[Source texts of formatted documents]
╔══

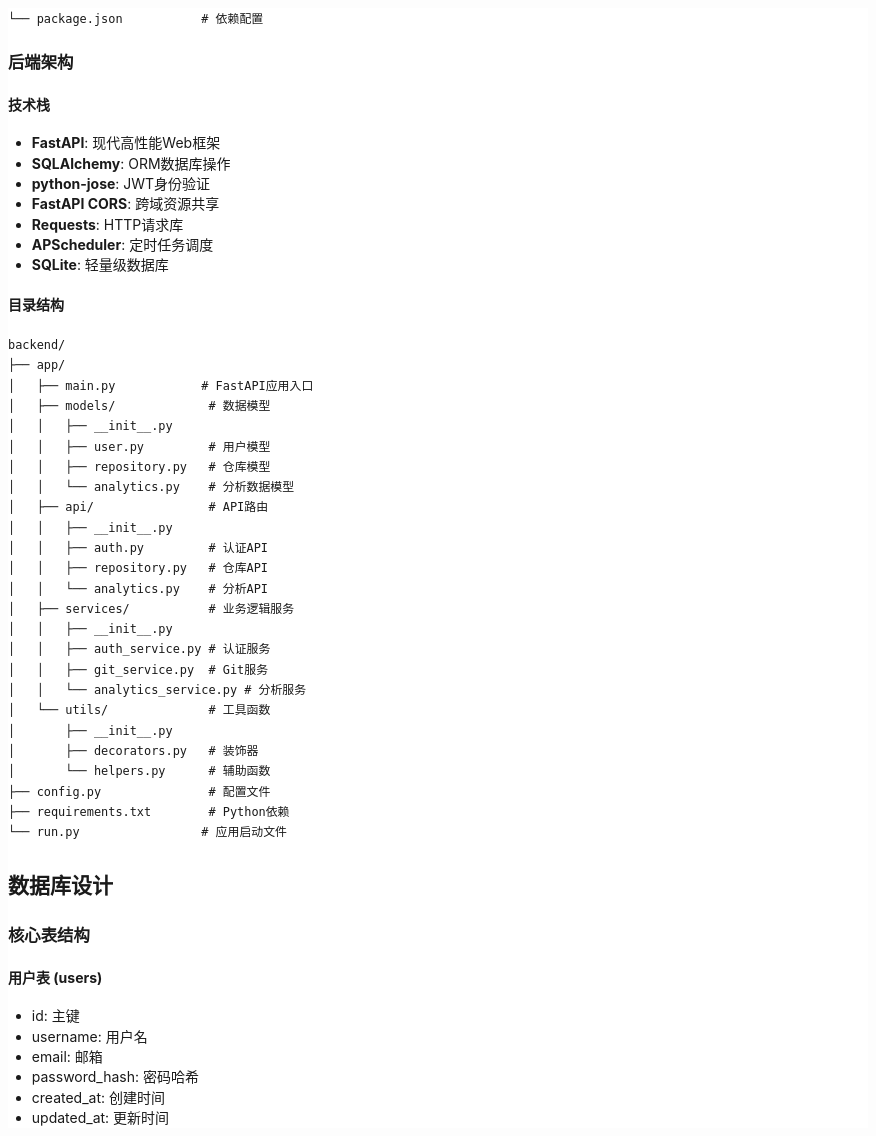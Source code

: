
 ```
└── package.json           # 依赖配置
```

### 后端架构

#### 技术栈
- **FastAPI**: 现代高性能Web框架
- **SQLAlchemy**: ORM数据库操作
- **python-jose**: JWT身份验证
- **FastAPI CORS**: 跨域资源共享
- **Requests**: HTTP请求库
- **APScheduler**: 定时任务调度
- **SQLite**: 轻量级数据库

#### 目录结构
```
backend/
├── app/
│   ├── main.py            # FastAPI应用入口
│   ├── models/             # 数据模型
│   │   ├── __init__.py
│   │   ├── user.py         # 用户模型
│   │   ├── repository.py   # 仓库模型
│   │   └── analytics.py    # 分析数据模型
│   ├── api/                # API路由
│   │   ├── __init__.py
│   │   ├── auth.py         # 认证API
│   │   ├── repository.py   # 仓库API
│   │   └── analytics.py    # 分析API
│   ├── services/           # 业务逻辑服务
│   │   ├── __init__.py
│   │   ├── auth_service.py # 认证服务
│   │   ├── git_service.py  # Git服务
│   │   └── analytics_service.py # 分析服务
│   └── utils/              # 工具函数
│       ├── __init__.py
│       ├── decorators.py   # 装饰器
│       └── helpers.py      # 辅助函数
├── config.py               # 配置文件
├── requirements.txt        # Python依赖
└── run.py                 # 应用启动文件
```

## 数据库设计

### 核心表结构

#### 用户表 (users)
- id: 主键
- username: 用户名
- email: 邮箱
- password_hash: 密码哈希
- created_at: 创建时间
- updated_at: 更新时间
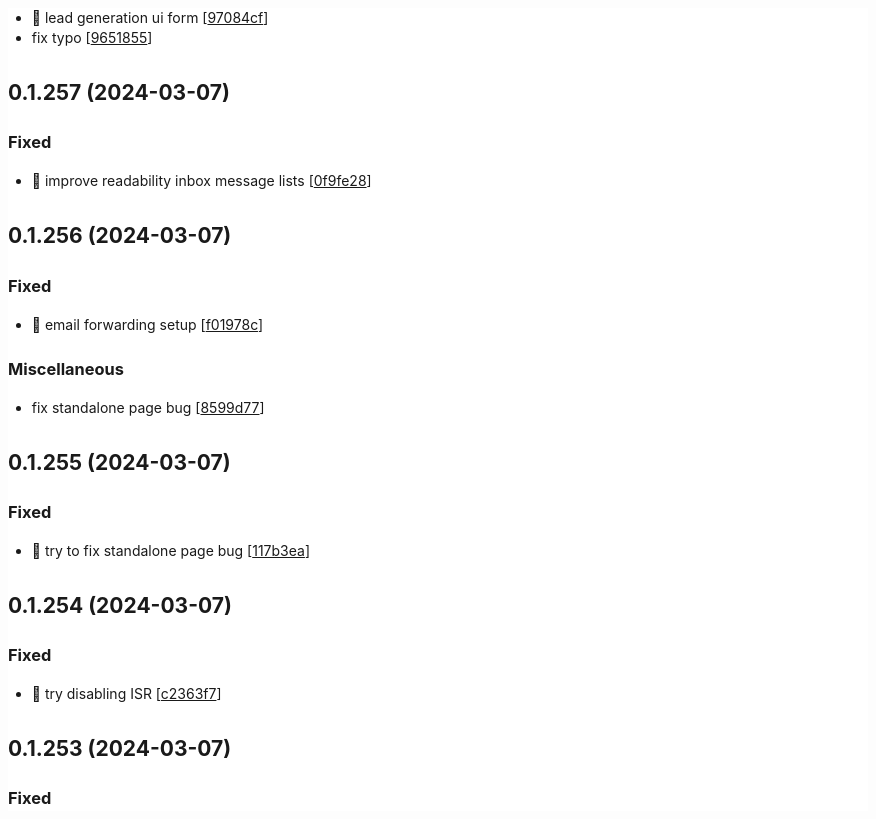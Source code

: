- 🎸 lead generation ui form [[97084cf](https://github.com/chatvolt/chatvolt/commit/97084cf284d07bc0682ceb3e9ce5fad7f26c4ed9)]
-  fix typo [[9651855](https://github.com/chatvolt/chatvolt/commit/9651855908a72e7ed87acac699f4bd9a9e896659)]


<a name="0.1.257"></a>
## 0.1.257 (2024-03-07)

### Fixed

- 🐛 improve readability inbox message lists [[0f9fe28](https://github.com/chatvolt/chatvolt/commit/0f9fe28899716b5ae85dfd25dfa4a4bc9d00ea13)]


<a name="0.1.256"></a>
## 0.1.256 (2024-03-07)

### Fixed

- 🐛 email forwarding setup [[f01978c](https://github.com/chatvolt/chatvolt/commit/f01978c8457e0fa994db8645560e84c279147ca7)]

### Miscellaneous

-  fix standalone page bug [[8599d77](https://github.com/chatvolt/chatvolt/commit/8599d77536da1d4a1ea2a5574a49bbe5ce517326)]


<a name="0.1.255"></a>
## 0.1.255 (2024-03-07)

### Fixed

- 🐛 try to fix standalone page bug [[117b3ea](https://github.com/chatvolt/chatvolt/commit/117b3ea07ef7a39f1de4f73b2f0ba5e22c88e28c)]


<a name="0.1.254"></a>
## 0.1.254 (2024-03-07)

### Fixed

- 🐛 try disabling ISR [[c2363f7](https://github.com/chatvolt/chatvolt/commit/c2363f726b1318f89d1181a9ff8f6be7378a7ae2)]


<a name="0.1.253"></a>
## 0.1.253 (2024-03-07)

### Fixed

╚══

WHAT THIS TASK INVOLVES: Copy all the entries word for word. Omit any pictures.

WRITTEN ANSWER:
Source code

:
 ```
└── package.json           # 依赖配置
```

### 后端架构

#### 技术栈
- **FastAPI**: 现代高性能Web框架
- **SQLAlchemy**: ORM数据库操作
- **python-jose**: JWT身份验证
- **FastAPI CORS**: 跨域资源共享
- **Requests**: HTTP请求库
- **APScheduler**: 定时任务调度
- **SQLite**: 轻量级数据库

#### 目录结构
```
backend/
├── app/
│   ├── main.py            # FastAPI应用入口
│   ├── models/             # 数据模型
│   │   ├── __init__.py
│   │   ├── user.py         # 用户模型
│   │   ├── repository.py   # 仓库模型
│   │   └── analytics.py    # 分析数据模型
│   ├── api/                # API路由
│   │   ├── __init__.py
│   │   ├── auth.py         # 认证API
│   │   ├── repository.py   # 仓库API
│   │   └── analytics.py    # 分析API
│   ├── services/           # 业务逻辑服务
│   │   ├── __init__.py
│   │   ├── auth_service.py # 认证服务
│   │   ├── git_service.py  # Git服务
│   │   └── analytics_service.py # 分析服务
│   └── utils/              # 工具函数
│       ├── __init__.py
│       ├── decorators.py   # 装饰器
│       └── helpers.py      # 辅助函数
├── config.py               # 配置文件
├── requirements.txt        # Python依赖
└── run.py                 # 应用启动文件
```

## 数据库设计

### 核心表结构

#### 用户表 (users)
- id: 主键
- username: 用户名
- email: 邮箱
- password_hash: 密码哈希
- created_at: 创建时间
- updated_at: 更新时间
Source code

:- 🎸 lead generation ui form [[97084cf](https://github.com/chatvolt/chatvolt/commit/97084cf284d07bc0682ceb3e9ce5fad7f26c4ed9)]
-  fix typo [[9651855](https://github.com/chatvolt/chatvolt/commit/9651855908a72e7ed87acac699f4bd9a9e896659)]


<a name="0.1.257"></a>
## 0.1.257 (2024-03-07)

### Fixed

- 🐛 improve readability inbox message lists [[0f9fe28](https://github.com/chatvolt/chatvolt/commit/0f9fe28899716b5ae85dfd25dfa4a4bc9d00ea13)]


<a name="0.1.256"></a>
## 0.1.256 (2024-03-07)

### Fixed

- 🐛 email forwarding setup [[f01978c](https://github.com/chatvolt/chatvolt/commit/f01978c8457e0fa994db8645560e84c279147ca7)]

### Miscellaneous

-  fix standalone page bug [[8599d77](https://github.com/chatvolt/chatvolt/commit/8599d77536da1d4a1ea2a5574a49bbe5ce517326)]


<a name="0.1.255"></a>
## 0.1.255 (2024-03-07)

### Fixed

- 🐛 try to fix standalone page bug [[117b3ea](https://github.com/chatvolt/chatvolt/commit/117b3ea07ef7a39f1de4f73b2f0ba5e22c88e28c)]


<a name="0.1.254"></a>
## 0.1.254 (2024-03-07)

### Fixed

- 🐛 try disabling ISR [[c2363f7](https://github.com/chatvolt/chatvolt/commit/c2363f726b1318f89d1181a9ff8f6be7378a7ae2)]


<a name="0.1.253"></a>
## 0.1.253 (2024-03-07)

### Fixed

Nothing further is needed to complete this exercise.